- SUPPLIED RECORDS:
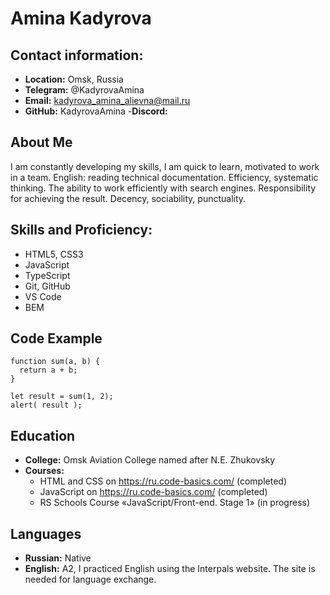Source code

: # Amina Kadyrova
## Contact information:
- **Location:** Omsk, Russia 
- **Telegram:** @KadyrovaAmina
- **Email:**  kadyrova_amina_alievna@mail.ru
- **GitHub:** KadyrovaAmina
-**Discord:** 
## About Me
I am constantly developing my skills, I am quick to learn, motivated to work in a team. English: reading technical documentation. Efficiency, systematic thinking. The ability to work efficiently with search engines. Responsibility for achieving the result. Decency, sociability, punctuality.
## Skills and Proficiency:
- HTML5, CSS3 
- JavaScript
- TypeScript
- Git, GitHub
- VS Code
- BEM
## Code Example
```
function sum(a, b) {
  return a + b;
}

let result = sum(1, 2);
alert( result );
```
## Education
- **College:** Omsk Aviation College named after N.E. Zhukovsky
- **Courses:** 
     + HTML and CSS on https://ru.code-basics.com/ (completed)
     + JavaScript on https://ru.code-basics.com/ (completed)
     + RS Schools Course «JavaScript/Front-end. Stage 1» (in progress)
## Languages
- **Russian:** Native
- **English:** A2, I practiced English using the Interpals website. The site is needed for language exchange.
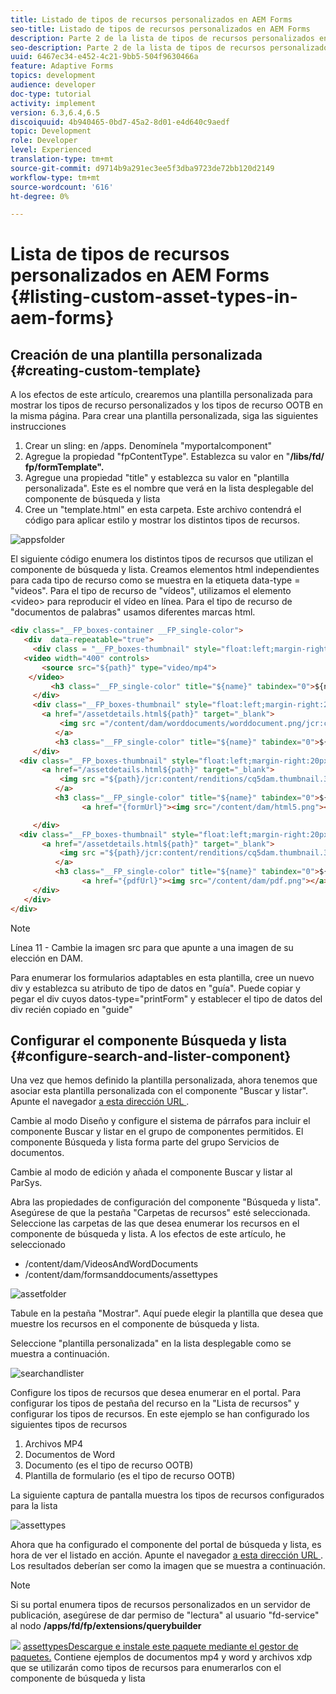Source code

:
 ```yaml
---
title: Listado de tipos de recursos personalizados en AEM Forms
seo-title: Listado de tipos de recursos personalizados en AEM Forms
description: Parte 2 de la lista de tipos de recursos personalizados en AEM Forms
seo-description: Parte 2 de la lista de tipos de recursos personalizados en AEM Forms
uuid: 6467ec34-e452-4c21-9bb5-504f9630466a
feature: Adaptive Forms
topics: development
audience: developer
doc-type: tutorial
activity: implement
version: 6.3,6.4,6.5
discoiquuid: 4b940465-0bd7-45a2-8d01-e4d640c9aedf
topic: Development
role: Developer
level: Experienced
translation-type: tm+mt
source-git-commit: d9714b9a291ec3ee5f3dba9723de72bb120d2149
workflow-type: tm+mt
source-wordcount: '616'
ht-degree: 0%

---
```



# Lista de tipos de recursos personalizados en AEM Forms {#listing-custom-asset-types-in-aem-forms}

## Creación de una plantilla personalizada {#creating-custom-template}


A los efectos de este artículo, crearemos una plantilla personalizada para mostrar los tipos de recurso personalizados y los tipos de recurso OOTB en la misma página. Para crear una plantilla personalizada, siga las siguientes instrucciones

1. Crear un sling: en /apps. Denomínela &quot;myportalcomponent&quot;
1. Agregue la propiedad &quot;fpContentType&quot;. Establezca su valor en &quot;**/libs/fd/ fp/formTemplate&quot;.**
1. Agregue una propiedad &quot;title&quot; y establezca su valor en &quot;plantilla personalizada&quot;. Este es el nombre que verá en la lista desplegable del componente de búsqueda y lista
1. Cree un &quot;template.html&quot; en esta carpeta. Este archivo contendrá el código para aplicar estilo y mostrar los distintos tipos de recursos.

![appsfolder](assets/appsfolder_.png)

El siguiente código enumera los distintos tipos de recursos que utilizan el componente de búsqueda y lista. Creamos elementos html independientes para cada tipo de recurso como se muestra en la etiqueta data-type = &quot;videos&quot;. Para el tipo de recurso de &quot;vídeos&quot;, utilizamos el elemento &lt;video> para reproducir el vídeo en línea. Para el tipo de recurso de &quot;documentos de palabras&quot; usamos diferentes marcas html.

```html
<div class="__FP_boxes-container __FP_single-color">
   <div  data-repeatable="true">
     <div class = "__FP_boxes-thumbnail" style="float:left;margin-right:20px;" data-type = "videos">
   <video width="400" controls>
       <source src="${path}" type="video/mp4">
    </video>
         <h3 class="__FP_single-color" title="${name}" tabindex="0">${name}</h3>
     </div>
     <div class="__FP_boxes-thumbnail" style="float:left;margin-right:20px;" data-type = "worddocuments">
       <a href="/assetdetails.html${path}" target="_blank">
           <img src ="/content/dam/worddocuments/worddocument.png/jcr:content/renditions/cq5dam.thumbnail.319.319.png"/>
          </a>
          <h3 class="__FP_single-color" title="${name}" tabindex="0">${name}</h3>
     </div>
  <div class="__FP_boxes-thumbnail" style="float:left;margin-right:20px;" data-type = "xfaForm">
       <a href="/assetdetails.html${path}" target="_blank">
           <img src ="${path}/jcr:content/renditions/cq5dam.thumbnail.319.319.png"/>
          </a>
          <h3 class="__FP_single-color" title="${name}" tabindex="0">${name}</h3>
                <a href="{formUrl}"><img src="/content/dam/html5.png"></a><p>

     </div>
  <div class="__FP_boxes-thumbnail" style="float:left;margin-right:20px;" data-type = "printForm">
       <a href="/assetdetails.html${path}" target="_blank">
           <img src ="${path}/jcr:content/renditions/cq5dam.thumbnail.319.319.png"/>
          </a>
          <h3 class="__FP_single-color" title="${name}" tabindex="0">${name}</h3>
                <a href="{pdfUrl}"><img src="/content/dam/pdf.png"></a><p>
     </div>
   </div>
</div>
```

>[!NOTE]
>
>Línea 11 - Cambie la imagen src para que apunte a una imagen de su elección en DAM.
>
>Para enumerar los formularios adaptables en esta plantilla, cree un nuevo div y establezca su atributo de tipo de datos en &quot;guía&quot;. Puede copiar y pegar el div cuyos datos-type=&quot;printForm&quot; y establecer el tipo de datos del div recién copiado en &quot;guide&quot;

## Configurar el componente Búsqueda y lista {#configure-search-and-lister-component}

Una vez que hemos definido la plantilla personalizada, ahora tenemos que asociar esta plantilla personalizada con el componente &quot;Buscar y listar&quot;. Apunte el navegador [a esta dirección URL ](http://localhost:4502/editor.html/content/AemForms/CustomPortal.html).

Cambie al modo Diseño y configure el sistema de párrafos para incluir el componente Buscar y listar en el grupo de componentes permitidos. El componente Búsqueda y lista forma parte del grupo Servicios de documentos.

Cambie al modo de edición y añada el componente Buscar y listar al ParSys.

Abra las propiedades de configuración del componente &quot;Búsqueda y lista&quot;. Asegúrese de que la pestaña &quot;Carpetas de recursos&quot; esté seleccionada. Seleccione las carpetas de las que desea enumerar los recursos en el componente de búsqueda y lista. A los efectos de este artículo, he seleccionado

* /content/dam/VideosAndWordDocuments
* /content/dam/formsanddocuments/assettypes

![assetfolder](assets/selectingassetfolders.png)

Tabule en la pestaña &quot;Mostrar&quot;. Aquí puede elegir la plantilla que desea que muestre los recursos en el componente de búsqueda y lista.

Seleccione &quot;plantilla personalizada&quot; en la lista desplegable como se muestra a continuación.

![searchandlister](assets/searchandlistercomponent.gif)

Configure los tipos de recursos que desea enumerar en el portal. Para configurar los tipos de pestaña del recurso en la &quot;Lista de recursos&quot; y configurar los tipos de recursos. En este ejemplo se han configurado los siguientes tipos de recursos

1. Archivos MP4
1. Documentos de Word
1. Documento (es el tipo de recurso OOTB)
1. Plantilla de formulario (es el tipo de recurso OOTB)

La siguiente captura de pantalla muestra los tipos de recursos configurados para la lista

![assettypes](assets/assettypes.png)

Ahora que ha configurado el componente del portal de búsqueda y lista, es hora de ver el listado en acción. Apunte el navegador [a esta dirección URL ](http://localhost:4502/content/AemForms/CustomPortal.html?wcmmode=disabled). Los resultados deberían ser como la imagen que se muestra a continuación.

>[!NOTE]
>
>Si su portal enumera tipos de recursos personalizados en un servidor de publicación, asegúrese de dar permiso de &quot;lectura&quot; al usuario &quot;fd-service&quot; al nodo **/apps/fd/fp/extensions/querybuilder**

![](assets/assettypeslistings.png)
[assettypesDescargue e instale este paquete mediante el gestor de paquetes.](assets/customassettypekt1.zip) Contiene ejemplos de documentos mp4 y word y archivos xdp que se utilizarán como tipos de recursos para enumerarlos con el componente de búsqueda y lista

- TASK TO CARRY OUT: Would you output only the span of the records above that opens with the line containing "- **English:** A2, I" and closes with the line containing "## Creación de", ends included and pictures dropped?

- EXERCISE SOLUTION:
- **English:** A2, I practiced English using the Interpals website. The site is needed for language exchange.
Source code

:
 ```yaml
---
title: Listado de tipos de recursos personalizados en AEM Forms
seo-title: Listado de tipos de recursos personalizados en AEM Forms
description: Parte 2 de la lista de tipos de recursos personalizados en AEM Forms
seo-description: Parte 2 de la lista de tipos de recursos personalizados en AEM Forms
uuid: 6467ec34-e452-4c21-9bb5-504f9630466a
feature: Adaptive Forms
topics: development
audience: developer
doc-type: tutorial
activity: implement
version: 6.3,6.4,6.5
discoiquuid: 4b940465-0bd7-45a2-8d01-e4d640c9aedf
topic: Development
role: Developer
level: Experienced
translation-type: tm+mt
source-git-commit: d9714b9a291ec3ee5f3dba9723de72bb120d2149
workflow-type: tm+mt
source-wordcount: '616'
ht-degree: 0%

---
```



# Lista de tipos de recursos personalizados en AEM Forms {#listing-custom-asset-types-in-aem-forms}

## Creación de una plantilla personalizada {#creating-custom-template}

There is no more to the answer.